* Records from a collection
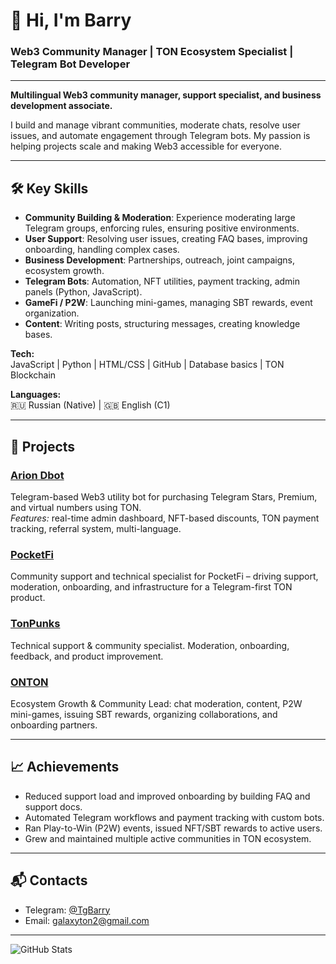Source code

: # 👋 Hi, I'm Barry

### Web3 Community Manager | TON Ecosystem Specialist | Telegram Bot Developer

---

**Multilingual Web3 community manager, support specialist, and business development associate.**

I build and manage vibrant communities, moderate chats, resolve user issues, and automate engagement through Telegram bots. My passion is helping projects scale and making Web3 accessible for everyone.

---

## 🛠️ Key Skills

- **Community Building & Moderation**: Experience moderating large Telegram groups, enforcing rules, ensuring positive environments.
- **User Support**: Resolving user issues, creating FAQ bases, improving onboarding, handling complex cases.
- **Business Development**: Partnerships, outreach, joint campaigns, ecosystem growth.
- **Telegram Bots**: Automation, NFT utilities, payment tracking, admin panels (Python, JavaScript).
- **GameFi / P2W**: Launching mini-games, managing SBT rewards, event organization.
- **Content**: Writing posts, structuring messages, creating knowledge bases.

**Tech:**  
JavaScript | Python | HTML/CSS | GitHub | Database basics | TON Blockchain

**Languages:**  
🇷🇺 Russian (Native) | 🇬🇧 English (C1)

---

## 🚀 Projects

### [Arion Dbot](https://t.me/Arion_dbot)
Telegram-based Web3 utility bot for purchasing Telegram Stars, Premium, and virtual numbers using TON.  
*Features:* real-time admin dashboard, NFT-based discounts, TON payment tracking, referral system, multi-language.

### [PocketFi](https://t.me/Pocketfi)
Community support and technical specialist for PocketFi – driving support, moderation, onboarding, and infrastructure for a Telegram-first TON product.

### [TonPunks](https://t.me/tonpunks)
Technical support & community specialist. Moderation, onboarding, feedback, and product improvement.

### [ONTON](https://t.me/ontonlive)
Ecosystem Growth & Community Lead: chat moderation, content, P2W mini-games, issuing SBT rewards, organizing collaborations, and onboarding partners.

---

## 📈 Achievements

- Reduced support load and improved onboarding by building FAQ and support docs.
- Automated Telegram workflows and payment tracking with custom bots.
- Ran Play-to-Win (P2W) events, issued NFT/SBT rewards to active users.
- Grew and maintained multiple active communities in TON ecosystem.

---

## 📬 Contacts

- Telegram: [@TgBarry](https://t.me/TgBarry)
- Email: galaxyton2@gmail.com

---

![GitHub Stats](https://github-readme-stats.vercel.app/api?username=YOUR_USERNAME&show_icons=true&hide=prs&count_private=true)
==
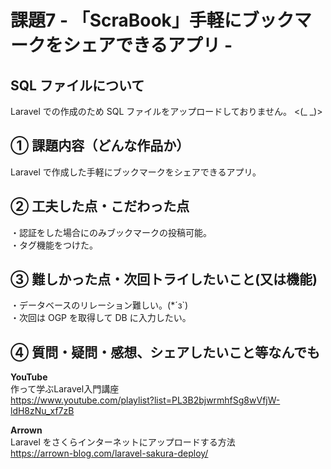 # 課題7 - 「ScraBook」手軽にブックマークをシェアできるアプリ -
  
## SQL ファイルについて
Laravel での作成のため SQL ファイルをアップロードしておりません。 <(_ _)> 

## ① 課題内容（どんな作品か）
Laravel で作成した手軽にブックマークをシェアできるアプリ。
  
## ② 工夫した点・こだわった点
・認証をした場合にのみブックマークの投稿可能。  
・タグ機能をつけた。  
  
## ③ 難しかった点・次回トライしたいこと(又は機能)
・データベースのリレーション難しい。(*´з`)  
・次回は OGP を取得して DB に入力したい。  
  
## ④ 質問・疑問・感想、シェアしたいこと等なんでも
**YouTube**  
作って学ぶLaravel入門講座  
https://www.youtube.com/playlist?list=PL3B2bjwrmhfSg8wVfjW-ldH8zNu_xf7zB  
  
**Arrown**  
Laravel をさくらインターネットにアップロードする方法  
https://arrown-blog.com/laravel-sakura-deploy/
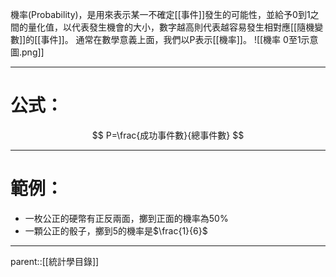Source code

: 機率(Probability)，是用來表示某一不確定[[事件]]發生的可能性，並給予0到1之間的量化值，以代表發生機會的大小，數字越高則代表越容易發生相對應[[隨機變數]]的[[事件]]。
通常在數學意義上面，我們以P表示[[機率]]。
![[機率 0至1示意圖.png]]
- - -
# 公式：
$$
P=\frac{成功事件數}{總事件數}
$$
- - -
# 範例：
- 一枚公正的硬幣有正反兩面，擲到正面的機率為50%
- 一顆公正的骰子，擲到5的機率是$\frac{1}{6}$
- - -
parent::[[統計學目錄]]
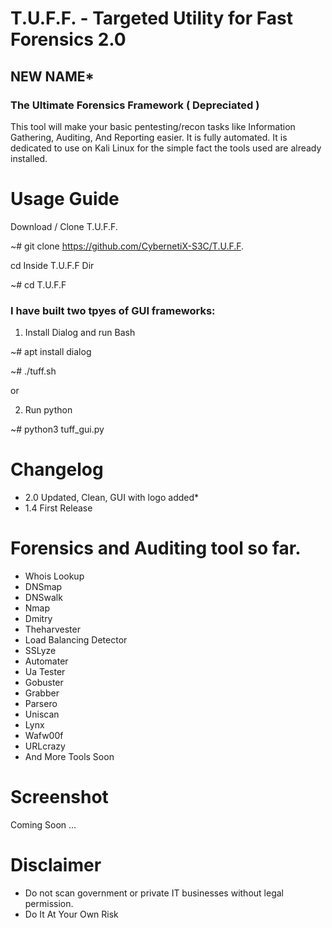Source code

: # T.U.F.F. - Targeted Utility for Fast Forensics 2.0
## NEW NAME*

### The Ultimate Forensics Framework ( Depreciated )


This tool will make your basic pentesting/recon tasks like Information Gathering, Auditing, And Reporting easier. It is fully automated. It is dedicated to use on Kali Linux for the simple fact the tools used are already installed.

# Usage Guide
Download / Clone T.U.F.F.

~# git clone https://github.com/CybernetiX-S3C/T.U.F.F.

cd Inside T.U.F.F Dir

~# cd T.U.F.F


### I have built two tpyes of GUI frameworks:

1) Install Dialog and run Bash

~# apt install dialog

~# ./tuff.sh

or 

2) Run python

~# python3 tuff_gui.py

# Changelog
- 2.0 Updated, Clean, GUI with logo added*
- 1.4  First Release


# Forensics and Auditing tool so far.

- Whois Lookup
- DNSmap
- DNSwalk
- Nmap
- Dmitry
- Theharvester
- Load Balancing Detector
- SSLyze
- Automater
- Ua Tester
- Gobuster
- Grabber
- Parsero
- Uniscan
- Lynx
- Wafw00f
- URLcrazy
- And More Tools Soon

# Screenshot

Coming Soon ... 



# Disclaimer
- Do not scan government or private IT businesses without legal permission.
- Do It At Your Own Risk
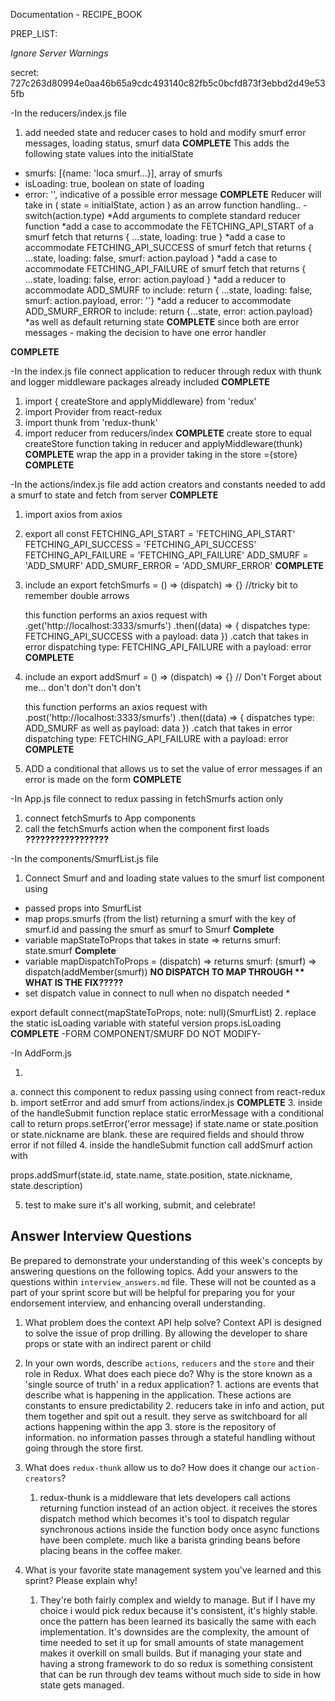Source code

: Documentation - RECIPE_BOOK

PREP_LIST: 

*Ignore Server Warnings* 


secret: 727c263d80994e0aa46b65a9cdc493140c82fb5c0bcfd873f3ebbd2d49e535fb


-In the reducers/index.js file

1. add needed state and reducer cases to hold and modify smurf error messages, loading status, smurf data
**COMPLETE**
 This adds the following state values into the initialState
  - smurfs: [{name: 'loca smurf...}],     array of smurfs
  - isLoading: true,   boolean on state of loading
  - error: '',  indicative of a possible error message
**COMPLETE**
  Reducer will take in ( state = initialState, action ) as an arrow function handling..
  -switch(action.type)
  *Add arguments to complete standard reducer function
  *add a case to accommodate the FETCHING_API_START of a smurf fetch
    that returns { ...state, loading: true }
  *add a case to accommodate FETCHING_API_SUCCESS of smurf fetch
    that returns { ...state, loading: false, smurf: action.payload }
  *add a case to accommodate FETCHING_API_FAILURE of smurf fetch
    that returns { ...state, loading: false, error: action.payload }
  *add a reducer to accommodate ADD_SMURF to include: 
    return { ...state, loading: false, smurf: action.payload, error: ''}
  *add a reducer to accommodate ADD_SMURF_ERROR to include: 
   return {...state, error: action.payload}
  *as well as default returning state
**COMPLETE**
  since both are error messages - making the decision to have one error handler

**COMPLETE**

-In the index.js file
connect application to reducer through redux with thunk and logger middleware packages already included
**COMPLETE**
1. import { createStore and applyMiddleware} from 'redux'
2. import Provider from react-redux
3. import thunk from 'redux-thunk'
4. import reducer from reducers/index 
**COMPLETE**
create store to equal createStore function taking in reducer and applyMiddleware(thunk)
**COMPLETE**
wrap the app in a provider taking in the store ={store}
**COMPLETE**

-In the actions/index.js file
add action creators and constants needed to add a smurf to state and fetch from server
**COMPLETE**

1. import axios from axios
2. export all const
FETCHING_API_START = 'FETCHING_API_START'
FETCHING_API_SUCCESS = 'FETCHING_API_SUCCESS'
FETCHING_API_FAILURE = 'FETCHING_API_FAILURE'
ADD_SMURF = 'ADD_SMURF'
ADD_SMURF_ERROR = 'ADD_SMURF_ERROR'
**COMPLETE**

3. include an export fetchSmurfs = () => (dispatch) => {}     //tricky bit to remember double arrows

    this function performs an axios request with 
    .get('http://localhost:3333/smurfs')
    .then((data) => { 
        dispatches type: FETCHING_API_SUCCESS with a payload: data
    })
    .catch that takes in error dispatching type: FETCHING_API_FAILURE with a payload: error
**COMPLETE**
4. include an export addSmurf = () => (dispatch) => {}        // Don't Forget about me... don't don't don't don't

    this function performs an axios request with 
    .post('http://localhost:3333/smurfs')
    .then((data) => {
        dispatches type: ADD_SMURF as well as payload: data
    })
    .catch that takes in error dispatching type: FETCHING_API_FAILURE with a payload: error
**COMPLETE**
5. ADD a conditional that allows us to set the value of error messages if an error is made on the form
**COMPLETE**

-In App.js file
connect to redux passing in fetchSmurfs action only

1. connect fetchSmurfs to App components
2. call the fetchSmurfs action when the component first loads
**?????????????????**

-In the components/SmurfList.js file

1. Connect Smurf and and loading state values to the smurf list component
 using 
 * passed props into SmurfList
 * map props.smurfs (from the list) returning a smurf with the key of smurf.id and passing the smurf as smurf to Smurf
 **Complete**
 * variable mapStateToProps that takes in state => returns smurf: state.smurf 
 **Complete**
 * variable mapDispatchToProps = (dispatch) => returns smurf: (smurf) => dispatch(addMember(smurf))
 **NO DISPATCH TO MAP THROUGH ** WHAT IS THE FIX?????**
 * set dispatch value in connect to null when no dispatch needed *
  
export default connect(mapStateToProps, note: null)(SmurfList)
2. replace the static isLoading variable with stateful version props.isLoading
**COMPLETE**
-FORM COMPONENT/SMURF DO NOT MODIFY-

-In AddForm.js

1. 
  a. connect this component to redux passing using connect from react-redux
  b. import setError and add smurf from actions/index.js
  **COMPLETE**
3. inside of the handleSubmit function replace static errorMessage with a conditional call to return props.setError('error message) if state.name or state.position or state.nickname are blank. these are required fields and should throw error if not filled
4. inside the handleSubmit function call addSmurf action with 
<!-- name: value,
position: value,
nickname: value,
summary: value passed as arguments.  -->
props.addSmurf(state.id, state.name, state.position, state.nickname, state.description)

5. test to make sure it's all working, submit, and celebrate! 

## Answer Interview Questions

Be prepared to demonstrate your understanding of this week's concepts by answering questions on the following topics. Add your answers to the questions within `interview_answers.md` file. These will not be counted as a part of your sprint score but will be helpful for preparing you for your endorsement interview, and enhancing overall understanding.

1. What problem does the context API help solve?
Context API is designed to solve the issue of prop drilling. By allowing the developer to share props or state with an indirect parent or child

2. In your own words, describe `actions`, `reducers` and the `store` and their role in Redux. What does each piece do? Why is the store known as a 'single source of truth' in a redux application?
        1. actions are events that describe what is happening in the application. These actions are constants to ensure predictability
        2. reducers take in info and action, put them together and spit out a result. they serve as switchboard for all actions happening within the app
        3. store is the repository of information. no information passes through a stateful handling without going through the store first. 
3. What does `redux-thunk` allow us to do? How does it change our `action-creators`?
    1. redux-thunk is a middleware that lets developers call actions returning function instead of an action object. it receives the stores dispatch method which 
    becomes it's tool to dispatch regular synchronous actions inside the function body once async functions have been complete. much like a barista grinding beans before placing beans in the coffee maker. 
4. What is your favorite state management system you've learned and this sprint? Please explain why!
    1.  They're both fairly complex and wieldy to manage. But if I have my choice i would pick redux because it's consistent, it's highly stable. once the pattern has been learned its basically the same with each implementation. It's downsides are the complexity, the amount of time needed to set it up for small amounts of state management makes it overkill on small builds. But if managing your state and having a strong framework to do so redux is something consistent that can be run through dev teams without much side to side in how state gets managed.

* Problem statement
In the entries above, the lines between the one holding "2. export all const" and the one holding "-In App.js file", inclusive, are to be printed exactly as written, and those alone.

* Your solution
2. export all const
FETCHING_API_START = 'FETCHING_API_START'
FETCHING_API_SUCCESS = 'FETCHING_API_SUCCESS'
FETCHING_API_FAILURE = 'FETCHING_API_FAILURE'
ADD_SMURF = 'ADD_SMURF'
ADD_SMURF_ERROR = 'ADD_SMURF_ERROR'
**COMPLETE**

3. include an export fetchSmurfs = () => (dispatch) => {}     //tricky bit to remember double arrows

    this function performs an axios request with 
    .get('http://localhost:3333/smurfs')
    .then((data) => { 
        dispatches type: FETCHING_API_SUCCESS with a payload: data
    })
    .catch that takes in error dispatching type: FETCHING_API_FAILURE with a payload: error
**COMPLETE**
4. include an export addSmurf = () => (dispatch) => {}        // Don't Forget about me... don't don't don't don't

    this function performs an axios request with 
    .post('http://localhost:3333/smurfs')
    .then((data) => {
        dispatches type: ADD_SMURF as well as payload: data
    })
    .catch that takes in error dispatching type: FETCHING_API_FAILURE with a payload: error
**COMPLETE**
5. ADD a conditional that allows us to set the value of error messages if an error is made on the form
**COMPLETE**

-In App.js file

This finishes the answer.